What is it and why should I care? 🤷🏼♂️
Data profiling is a process that systematically analyzes and reviews a dataset to gain a deeper understanding of its structure, content, relationships, and overall quality, by producing valuable and actionable summaries and reports.
Data profiling is the essence of data understanding.
During the data profiling process, you will apply analytical and statistical methods to understand the data at the table and column levels and the relationship between columns and other tables.
Therefore, it is an essential skill to master in all data-related roles, from data engineers, data analysts, data scientists, and machine learning engineers. Why?
Data Engineer: Needs to understand the structure to join different datasets, and the data quality to create tests and metrics.
Data Analyst: Data structure is critical, and understanding relationships between attributes or the overall data quality will help decide which dataset or attribute to use for the analysis.
Data Scientist and ML Engineer: Content and relationships in the data are crucial for building and maintaining models. Data quality could affect the model’s performance and will impact its predictions.
Apart from those role-specific needs, there are many benefits:
Discovery. It helps you discover the available attributes and data types. People make tables and data services, and sometimes the names and data types are not the best. It is also crucial when using third-party data because even if you have documentation, you must ensure accuracy and usability.
Prioritization. You can decide what attribute to use among others or which data quality initiative needs to be started first to correct the most critical assets.
Documentation and catalog. Since it’s a systematic process, you can document your findings, improve the general understanding and nuances of the analyzed datasets, and include that information in a central repository or catalog. That will help the team and stakeholders know about the data assets.
“Better outcomes”. I will discuss why I don’t think data profiling leads to improvements by itself, but all the information and understanding gathered during the process will have a positive impact on the related data products when used (and used correctly).
Risk identification. When data is used for decision-making, having a better understanding of content and quality is crucial to identify potential risks when using the result of an analysis or machine learning model prediction. You can prevent anomalies or imbalanced data from reaching a machine-learning model.
Contracts. It’s a hot topic these days, but by understanding the structure and content, you can create data contracts to enforce the expected structure and improve communication between producers and consumers.
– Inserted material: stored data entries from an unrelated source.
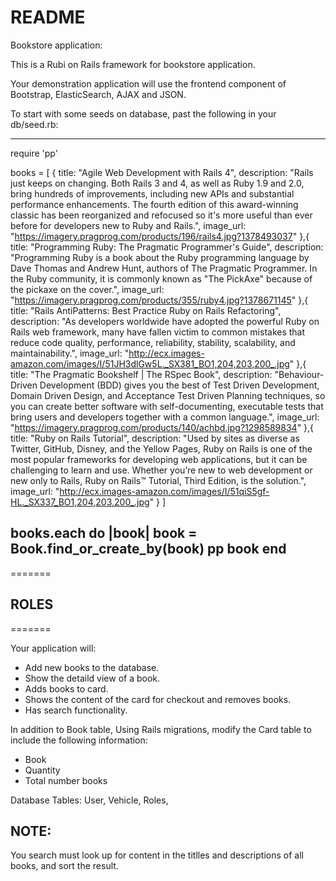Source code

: # README

Bookstore application:

This is a Rubi on Rails framework for bookstore application.

Your demonstration application will use the frontend component of Bootstrap, ElasticSearch, AJAX and JSON.

To start with some seeds on database, past the following in your db/seed.rb:

------------------------------------------------------------------------------------------------------------------------
require 'pp'

books = [
  {
    title: "Agile Web Development with Rails 4",
    description: "Rails just keeps on changing. Both Rails 3 and 4, as well as Ruby 1.9 and 2.0, bring hundreds of improvements, including new APIs and substantial performance enhancements. The fourth edition of this award-winning classic has been reorganized and refocused so it's more useful than ever before for developers new to Ruby and Rails.",
    image_url: "https://imagery.pragprog.com/products/196/rails4.jpg?1378493037"
  },{
    title: "Programming Ruby: The Pragmatic Programmer's Guide",
    description: "Programming Ruby is a book about the Ruby programming language by Dave Thomas and Andrew Hunt, authors of The Pragmatic Programmer. In the Ruby community, it is commonly known as \"The PickAxe\" because of the pickaxe on the cover.",
    image_url: "https://imagery.pragprog.com/products/355/ruby4.jpg?1378671145"
  },{
    title: "Rails AntiPatterns: Best Practice Ruby on Rails Refactoring",
    description: "As developers worldwide have adopted the powerful Ruby on Rails web framework, many have fallen victim to common mistakes that reduce code quality, performance, reliability, stability, scalability, and maintainability.",
    image_url: "http://ecx.images-amazon.com/images/I/51JH3dlGw5L._SX381_BO1,204,203,200_.jpg"
  },{
    title: "The Pragmatic Bookshelf | The RSpec Book",
    description: "Behaviour-Driven Development (BDD) gives you the best of Test Driven Development, Domain Driven Design, and Acceptance Test Driven Planning techniques, so you can create better software with self-documenting, executable tests that bring users and developers together with a common language.",
    image_url: "https://imagery.pragprog.com/products/140/achbd.jpg?1298589834"
  },{
    title: "Ruby on Rails Tutorial",
    description: "Used by sites as diverse as Twitter, GitHub, Disney, and the Yellow Pages, Ruby on Rails is one of the most popular frameworks for developing web applications, but it can be challenging to learn and use. Whether you’re new to web development or new only to Rails, Ruby on Rails™ Tutorial, Third Edition, is the solution.",
    image_url: "http://ecx.images-amazon.com/images/I/51qiS5gf-HL._SX337_BO1,204,203,200_.jpg"
  }
]

books.each do |book|
  book = Book.find_or_create_by(book)
  pp book
end
------------------------------------------------------------------------------------------------------------------------

=======
## ROLES
=======

Your application will:
- Add new books to the database.
- Show the detaild view of a book.
- Adds books to card.
- Shows the content of the card for checkout and removes books.
- Has search functionality.

In addition to Book table, Using Rails migrations, modify the Card table to include the following information:

- Book
- Quantity
- Total number books


Database Tables:
User, Vehicle, Roles,


## NOTE:
You search must look up for content in the titlles and descriptions of all books, and sort the result.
I discussed about that in one of my previous posts.
Differences with related concepts 🔗
Data profiling is central to many other data related activities, but let’s define its boundaries and how it relates to them.
Data analysis. The purpose of data analysis is to get insights and information about processes or entities represented by the data, such as customers or sales. Data profiling is to get information and knowledge about the data itself. For example, when you’re profiling personal information, it doesn’t matter if they are customers or employees, because they will almost have the same data (like email, phone number, etc).
Data mining. While data profiling focuses on understanding the data and its characteristics, data mining is the process of discovering patterns, correlations, and trends by analyzing the data. Data profiling also involves checking correlations, but data mining goes deeper, applying more advanced techniques.
Data preparation. Data preparation involves other concepts like data cleansing, integration and transformation. It’s related with data profiling because you get to understand what needs to be cleaned and transformed, and how a dataset relates to other assets. In data preparation you always do some kind of transformation or addition to the data, but in data profiling you only analyze and understand what is given without changing its structure and content.
Data quality assessment. This might be the trickiest one, because data quality is tightly related with data profiling. Data quality assessment involves defining the rules and evaluating if a dataset meet the quality standards required for business purposes, and data profiling is evaluating and analyzing the data itself, not taking the business rules into consideration, or any context that would “explain” if something is okay or not. For example, data profiling will output the percentage of nulls in a column, and the data quality assessment will determine if that is valid for the business or not.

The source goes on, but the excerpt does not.